A Dutchman, Danseker served as a privateer in the Eighty Years' War. He settled in Marseilles, France, marrying the governor's daughter. In 1607 he stole a ship and sailed for Algiers. Finding himself in the service of Redwan Pasha of Algiers, he led a brief but infamous career as a Barbary corsair. According to Ina B. McCabe, he introduced the round ship.

It is unclear why he became a corsair. He was made welcome as an enemy of the Spaniards and, within a year of his arrival became a leading captain of the taife reisi. Often bringing Spanish prizes and prisoners to Algiers, due to his exploits he became known under the names Simon Re'is, Deli-Reis (Captain Crazy) and Deli Kapitan among the people on the Barbary coast and the Turks. He incorporated captured ships into his fleet, and was supplied by Algiers with men and the use of their shipyards. He was also the first to lead the Algiers through the Straits of Gibraltar, the farthest distance they had ever successfully navigated, and traveled as far as Iceland, which would later be attacked by Barbary corsairs in 1616. Simon took at least forty ships and sank many during the three years that followed. After three more years of pirating, he had become quite rich and lived in an opulent palace. Simon the Dancer attacked ships of any nation, making trading in the Mediterranean Sea increasingly difficult for every nation. Many nations therefore looked for ways to stop his attacks (by counterattack, bribes for safe-passage or employing him as a privateer in their navy).

Simon soon became acquainted with other renegades, particularly English pirates Peter Easton and Jack Ward. He formed a powerful alliance with the latter. Eventually, a French fleet under the command of De Beaulieu de Pairsac, assisted by eight Spanish galleys, for a short time threatened to capture him, but because of a sudden storm he was able to escape; he sailed along the coast with his ships where his pursuers could not reach them.
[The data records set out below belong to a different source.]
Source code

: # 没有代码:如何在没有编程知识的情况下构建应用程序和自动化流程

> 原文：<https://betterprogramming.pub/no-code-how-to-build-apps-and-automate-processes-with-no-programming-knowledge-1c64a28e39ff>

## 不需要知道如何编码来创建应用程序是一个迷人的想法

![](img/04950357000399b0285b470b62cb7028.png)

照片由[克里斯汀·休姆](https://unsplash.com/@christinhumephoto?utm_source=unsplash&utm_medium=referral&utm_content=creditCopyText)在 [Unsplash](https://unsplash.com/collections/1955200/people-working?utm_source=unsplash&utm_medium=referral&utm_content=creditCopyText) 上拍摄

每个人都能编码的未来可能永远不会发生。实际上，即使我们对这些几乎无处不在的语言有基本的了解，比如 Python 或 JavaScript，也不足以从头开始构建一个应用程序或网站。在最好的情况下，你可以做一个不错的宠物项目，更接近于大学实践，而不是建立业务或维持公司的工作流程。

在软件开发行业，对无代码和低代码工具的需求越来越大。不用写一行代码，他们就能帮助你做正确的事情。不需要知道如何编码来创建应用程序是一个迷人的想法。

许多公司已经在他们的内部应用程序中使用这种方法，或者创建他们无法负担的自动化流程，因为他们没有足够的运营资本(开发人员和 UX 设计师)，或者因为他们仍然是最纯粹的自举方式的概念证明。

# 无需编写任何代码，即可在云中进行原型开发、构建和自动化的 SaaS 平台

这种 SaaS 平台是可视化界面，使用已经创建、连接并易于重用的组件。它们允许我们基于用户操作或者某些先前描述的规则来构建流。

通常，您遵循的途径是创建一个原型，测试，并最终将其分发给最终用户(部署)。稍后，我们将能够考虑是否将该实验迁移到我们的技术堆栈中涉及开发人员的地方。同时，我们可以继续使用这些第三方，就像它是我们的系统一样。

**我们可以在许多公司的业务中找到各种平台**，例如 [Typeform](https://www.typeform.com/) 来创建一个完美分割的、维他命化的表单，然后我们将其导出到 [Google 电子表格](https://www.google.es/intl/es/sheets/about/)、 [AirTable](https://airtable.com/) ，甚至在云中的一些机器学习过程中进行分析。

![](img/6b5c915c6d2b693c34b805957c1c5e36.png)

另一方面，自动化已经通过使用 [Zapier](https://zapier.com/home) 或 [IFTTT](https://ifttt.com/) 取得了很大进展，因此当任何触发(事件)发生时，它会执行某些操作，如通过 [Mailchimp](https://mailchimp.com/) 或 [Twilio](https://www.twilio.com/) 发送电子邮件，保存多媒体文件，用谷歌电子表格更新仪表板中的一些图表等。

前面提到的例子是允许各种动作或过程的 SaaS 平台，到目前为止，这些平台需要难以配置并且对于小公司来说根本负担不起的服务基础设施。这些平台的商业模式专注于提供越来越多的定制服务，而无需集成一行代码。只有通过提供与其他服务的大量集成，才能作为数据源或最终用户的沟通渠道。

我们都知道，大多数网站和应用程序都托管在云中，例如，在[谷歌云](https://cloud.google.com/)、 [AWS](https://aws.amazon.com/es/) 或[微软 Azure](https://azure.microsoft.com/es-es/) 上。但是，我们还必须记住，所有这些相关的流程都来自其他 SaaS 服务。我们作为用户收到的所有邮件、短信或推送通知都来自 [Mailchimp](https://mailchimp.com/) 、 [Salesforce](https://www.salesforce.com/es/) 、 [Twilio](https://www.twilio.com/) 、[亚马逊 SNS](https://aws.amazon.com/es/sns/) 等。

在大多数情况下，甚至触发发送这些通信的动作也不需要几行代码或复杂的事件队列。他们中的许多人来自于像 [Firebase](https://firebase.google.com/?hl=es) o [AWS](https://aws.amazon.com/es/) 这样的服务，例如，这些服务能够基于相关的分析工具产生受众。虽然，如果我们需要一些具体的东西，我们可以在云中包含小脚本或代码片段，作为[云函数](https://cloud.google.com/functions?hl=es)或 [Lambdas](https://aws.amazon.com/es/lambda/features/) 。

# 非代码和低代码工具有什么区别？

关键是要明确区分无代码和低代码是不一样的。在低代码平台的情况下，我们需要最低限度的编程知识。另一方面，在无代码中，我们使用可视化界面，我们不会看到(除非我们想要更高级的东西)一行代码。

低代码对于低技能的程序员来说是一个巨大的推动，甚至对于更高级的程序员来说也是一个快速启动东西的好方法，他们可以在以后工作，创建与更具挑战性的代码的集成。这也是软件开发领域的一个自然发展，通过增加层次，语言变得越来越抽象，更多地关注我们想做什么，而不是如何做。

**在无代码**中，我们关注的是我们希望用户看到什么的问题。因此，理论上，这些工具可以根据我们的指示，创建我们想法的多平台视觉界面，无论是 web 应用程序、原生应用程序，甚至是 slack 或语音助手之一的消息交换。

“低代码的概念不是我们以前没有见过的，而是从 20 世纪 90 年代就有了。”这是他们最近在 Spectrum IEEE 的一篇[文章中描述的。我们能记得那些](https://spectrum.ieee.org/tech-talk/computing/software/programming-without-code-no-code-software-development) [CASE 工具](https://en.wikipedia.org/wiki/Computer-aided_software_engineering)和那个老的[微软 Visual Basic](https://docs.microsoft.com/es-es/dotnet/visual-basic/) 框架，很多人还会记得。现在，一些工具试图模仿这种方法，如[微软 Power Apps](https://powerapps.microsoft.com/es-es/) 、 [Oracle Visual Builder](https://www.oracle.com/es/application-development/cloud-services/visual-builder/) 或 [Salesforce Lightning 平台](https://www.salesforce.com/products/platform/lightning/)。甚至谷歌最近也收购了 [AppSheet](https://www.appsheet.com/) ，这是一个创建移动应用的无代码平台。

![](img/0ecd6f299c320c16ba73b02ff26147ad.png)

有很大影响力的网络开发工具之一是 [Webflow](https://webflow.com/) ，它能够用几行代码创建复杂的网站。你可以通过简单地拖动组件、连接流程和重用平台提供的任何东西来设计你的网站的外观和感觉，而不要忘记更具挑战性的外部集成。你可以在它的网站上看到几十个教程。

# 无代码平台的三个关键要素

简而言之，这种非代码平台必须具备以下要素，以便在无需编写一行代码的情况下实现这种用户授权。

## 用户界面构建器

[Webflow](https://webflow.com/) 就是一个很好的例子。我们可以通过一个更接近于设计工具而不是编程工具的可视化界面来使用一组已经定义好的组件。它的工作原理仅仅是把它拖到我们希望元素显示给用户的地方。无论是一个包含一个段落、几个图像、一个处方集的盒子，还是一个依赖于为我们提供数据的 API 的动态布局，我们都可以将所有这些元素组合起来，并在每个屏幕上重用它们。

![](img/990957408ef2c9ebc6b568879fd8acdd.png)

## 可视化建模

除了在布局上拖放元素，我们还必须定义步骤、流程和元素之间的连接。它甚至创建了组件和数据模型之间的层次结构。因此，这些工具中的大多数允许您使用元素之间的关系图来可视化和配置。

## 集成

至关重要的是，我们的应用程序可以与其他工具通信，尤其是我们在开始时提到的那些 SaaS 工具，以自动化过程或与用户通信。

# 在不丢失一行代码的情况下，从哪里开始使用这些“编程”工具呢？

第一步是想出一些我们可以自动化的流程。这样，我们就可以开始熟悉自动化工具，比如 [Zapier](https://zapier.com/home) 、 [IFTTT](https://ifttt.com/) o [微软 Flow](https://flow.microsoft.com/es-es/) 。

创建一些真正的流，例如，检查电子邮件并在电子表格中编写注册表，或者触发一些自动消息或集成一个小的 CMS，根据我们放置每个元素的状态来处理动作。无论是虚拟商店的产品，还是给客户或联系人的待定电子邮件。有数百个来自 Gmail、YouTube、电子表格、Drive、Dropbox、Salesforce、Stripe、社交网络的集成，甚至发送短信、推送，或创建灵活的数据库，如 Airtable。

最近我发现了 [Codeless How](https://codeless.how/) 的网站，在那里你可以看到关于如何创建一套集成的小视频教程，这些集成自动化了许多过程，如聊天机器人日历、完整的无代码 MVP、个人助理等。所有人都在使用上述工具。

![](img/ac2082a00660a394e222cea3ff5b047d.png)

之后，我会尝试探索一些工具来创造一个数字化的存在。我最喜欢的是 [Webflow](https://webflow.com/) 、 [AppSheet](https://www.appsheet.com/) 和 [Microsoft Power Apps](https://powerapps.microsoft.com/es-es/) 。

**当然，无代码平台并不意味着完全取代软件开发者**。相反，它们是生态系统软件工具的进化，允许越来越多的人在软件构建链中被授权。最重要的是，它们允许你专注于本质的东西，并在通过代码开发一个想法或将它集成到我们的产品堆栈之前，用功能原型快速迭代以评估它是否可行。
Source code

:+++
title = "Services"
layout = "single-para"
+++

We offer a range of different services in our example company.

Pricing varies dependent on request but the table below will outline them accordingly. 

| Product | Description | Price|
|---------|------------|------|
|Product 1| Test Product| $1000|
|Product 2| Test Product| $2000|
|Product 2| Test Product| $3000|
Eight more Spanish men-of-war, under the command of Don Luis Fajardo and Beaulieu, also tried to capture Simon in a joint raid on Tunis, but the corsair escaped. Another English squadron, under the command of Sir Thomas Shoreley failed equally.

In 1609, while taking a Spanish galleon off Valencia, Danziger sent a message to Henri IV and the French court through the Jesuit priests on board. He wanted to return to Marseilles, having long ago left his wife and children behind, and sought to be exonerated for his crimes. He was reunited with his family later that year, shortly after arriving in Marseilles (where a pardon awaited him) with four well-armed warships on November 17, 1609. Welcomed by the Duke of Guise, he presented to him "a present of some Turks, who were at once sent to the galleys", as well as a considerable sum in Spanish gold. This was the spark that ignited the Franco-Algerian war of 1609–1628.

Danseker had been residing in Marseilles for a year when French authorities asked him to lead an expedition against the corsairs. Despite rumors of his capture, he returned to France later that same year. In 1615 he was called up by Louis XIII to negotiate the release of French ships being held by Yusuf Dey in Tunis. According to the account of William Lithgow, Danseker was led ashore in a ruse by Yusuf, captured by janissaries, and beheaded.